- _Your objective_
Write out each record below exactly, without pictures.

*** Opening Records for processing ***

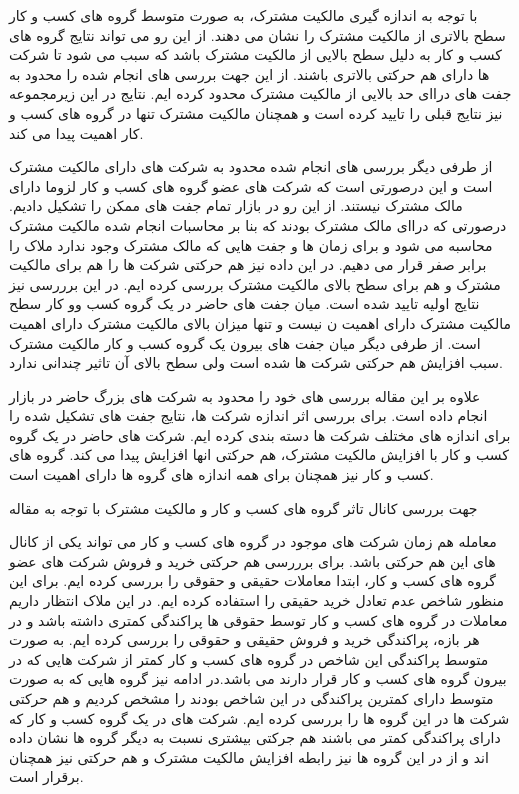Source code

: \documentclass[12pt, a4paper]{article}
\begin{document}
با توجه به اندازه گیری مالکیت مشترک، به صورت متوسط گروه های کسب و کار سطح بالاتری از مالکیت مشترک را نشان می دهند. از این رو می تواند نتایج گروه های کسب و کار به دلیل سطح بالایی از مالکیت مشترک باشد که سبب می شود تا شرکت ها دارای هم حرکتی بالاتری باشند. از این جهت بررسی های انجام شده را محدود به جفت های دراای حد بالایی از مالکیت مشترک محدود کرده ایم. نتایج در این زیرمجموعه نیز نتایج قبلی را تایید کرده است و همچنان مالکیت مشترک تنها در گروه های کسب و کار اهمیت پیدا می کند. 

از طرفی دیگر بررسی های انجام شده محدود به شرکت های دارای مالکیت مشترک است و این درصورتی است که شرکت های عضو گروه های کسب و کار لزوما دارای مالک مشترک نیستند. از این رو در بازار تمام جفت های ممکن را تشکیل دادیم. درصورتی که دراای مالک مشترک بودند که بنا بر محاسبات انجام شده مالکیت مشترک محاسبه می شود و برای زمان ها و جفت هایی که مالک مشترک وجود ندارد ملاک را برابر صفر قرار می دهیم. در این داده نیز هم حرکتی شرکت ها را هم برای مالکیت مشترک و هم برای سطح بالای مالکیت مشترک بررسی کرده ایم. در این برررسی نیز نتایج اولیه تایید شده است. میان جفت های حاضر در یک گروه کسب وو کار سطح مالکیت مشترک دارای اهمیت ن نیست و تنها میزان بالای مالکیت مشترک دارای اهمیت است. از طرفی دیگر میان جفت های بیرون یک گروه کسب و کار مالکیت مشترک سبب افزایش هم حرکتی شرکت ها شده است ولی سطح بالای آن تاثیر چندانی ندارد.

علاوه بر این مقاله 
بررسی های خود را محدود به شرکت های بزرگ حاضر در بازار انجام داده است. برای بررسی اثر اندازه شرکت ها، نتایج جفت های تشکیل شده را برای اندازه های مختلف شرکت ها دسته بندی کرده ایم. شرکت های حاضر در یک گروه کسب و کار با افزایش مالکیت مشترک، هم حرکتی انها افزایش پیدا می کند. گروه های کسب و کار نیز همچنان برای همه اندازه های گروه ها دارای اهمیت است.

جهت بررسی کانال تاثر گروه های کسب و کار و مالکیت مشترک با توجه به مقاله 


معامله هم زمان شرکت های موجود در گروه های کسب و کار می تواند یکی از کانال های این هم حرکتی باشد. برای برررسی هم حرکتی خرید و فروش شرکت های عضو گروه های کسب و کار، ابتدا معاملات حقیقی و حقوقی را بررسی کرده ایم. برای این منظور شاخص عدم تعادل خرید حقیقی را استفاده کرده ایم. در این ملاک انتظار داریم معاملات در گروه های کسب و کار توسط حقوقی ها پراکندگی کمتری داشته باشد و در هر بازه، پراکندگی خرید و فروش حقیقی و حقوقی را بررسی کرده ایم. به صورت متوسط پراکندگی این شاخص در گروه های کسب و کار کمتر از شرکت هایی که در بیرون گروه های کسب و کار قرار دارند می باشد.در ادامه نیز گروه هایی که به صورت متوسط دارای کمترین پراکندگی در این شاخص بودند را مشخص کردیم و هم حرکتی شرکت ها در این گروه ها را بررسی کرده ایم. شرکت های در یک گروه کسب و کار که دارای پراکندگی کمتر می باشند هم جرکتی بیشتری نسبت به دیگر گروه ها نشان داده اند و از در این گروه ها نیز رابطه افزایش مالکیت مشترک و هم حرکتی نیز همچنان برقرار است.
\end{document}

*** Closing Records for processing ***

- _Response box_
Source code

: \documentclass[12pt, a4paper]{article}
\begin{document}
با توجه به اندازه گیری مالکیت مشترک، به صورت متوسط گروه های کسب و کار سطح بالاتری از مالکیت مشترک را نشان می دهند. از این رو می تواند نتایج گروه های کسب و کار به دلیل سطح بالایی از مالکیت مشترک باشد که سبب می شود تا شرکت ها دارای هم حرکتی بالاتری باشند. از این جهت بررسی های انجام شده را محدود به جفت های دراای حد بالایی از مالکیت مشترک محدود کرده ایم. نتایج در این زیرمجموعه نیز نتایج قبلی را تایید کرده است و همچنان مالکیت مشترک تنها در گروه های کسب و کار اهمیت پیدا می کند. 

از طرفی دیگر بررسی های انجام شده محدود به شرکت های دارای مالکیت مشترک است و این درصورتی است که شرکت های عضو گروه های کسب و کار لزوما دارای مالک مشترک نیستند. از این رو در بازار تمام جفت های ممکن را تشکیل دادیم. درصورتی که دراای مالک مشترک بودند که بنا بر محاسبات انجام شده مالکیت مشترک محاسبه می شود و برای زمان ها و جفت هایی که مالک مشترک وجود ندارد ملاک را برابر صفر قرار می دهیم. در این داده نیز هم حرکتی شرکت ها را هم برای مالکیت مشترک و هم برای سطح بالای مالکیت مشترک بررسی کرده ایم. در این برررسی نیز نتایج اولیه تایید شده است. میان جفت های حاضر در یک گروه کسب وو کار سطح مالکیت مشترک دارای اهمیت ن نیست و تنها میزان بالای مالکیت مشترک دارای اهمیت است. از طرفی دیگر میان جفت های بیرون یک گروه کسب و کار مالکیت مشترک سبب افزایش هم حرکتی شرکت ها شده است ولی سطح بالای آن تاثیر چندانی ندارد.

علاوه بر این مقاله 
بررسی های خود را محدود به شرکت های بزرگ حاضر در بازار انجام داده است. برای بررسی اثر اندازه شرکت ها، نتایج جفت های تشکیل شده را برای اندازه های مختلف شرکت ها دسته بندی کرده ایم. شرکت های حاضر در یک گروه کسب و کار با افزایش مالکیت مشترک، هم حرکتی انها افزایش پیدا می کند. گروه های کسب و کار نیز همچنان برای همه اندازه های گروه ها دارای اهمیت است.

جهت بررسی کانال تاثر گروه های کسب و کار و مالکیت مشترک با توجه به مقاله 


معامله هم زمان شرکت های موجود در گروه های کسب و کار می تواند یکی از کانال های این هم حرکتی باشد. برای برررسی هم حرکتی خرید و فروش شرکت های عضو گروه های کسب و کار، ابتدا معاملات حقیقی و حقوقی را بررسی کرده ایم. برای این منظور شاخص عدم تعادل خرید حقیقی را استفاده کرده ایم. در این ملاک انتظار داریم معاملات در گروه های کسب و کار توسط حقوقی ها پراکندگی کمتری داشته باشد و در هر بازه، پراکندگی خرید و فروش حقیقی و حقوقی را بررسی کرده ایم. به صورت متوسط پراکندگی این شاخص در گروه های کسب و کار کمتر از شرکت هایی که در بیرون گروه های کسب و کار قرار دارند می باشد.در ادامه نیز گروه هایی که به صورت متوسط دارای کمترین پراکندگی در این شاخص بودند را مشخص کردیم و هم حرکتی شرکت ها در این گروه ها را بررسی کرده ایم. شرکت های در یک گروه کسب و کار که دارای پراکندگی کمتر می باشند هم جرکتی بیشتری نسبت به دیگر گروه ها نشان داده اند و از در این گروه ها نیز رابطه افزایش مالکیت مشترک و هم حرکتی نیز همچنان برقرار است.
\end{document}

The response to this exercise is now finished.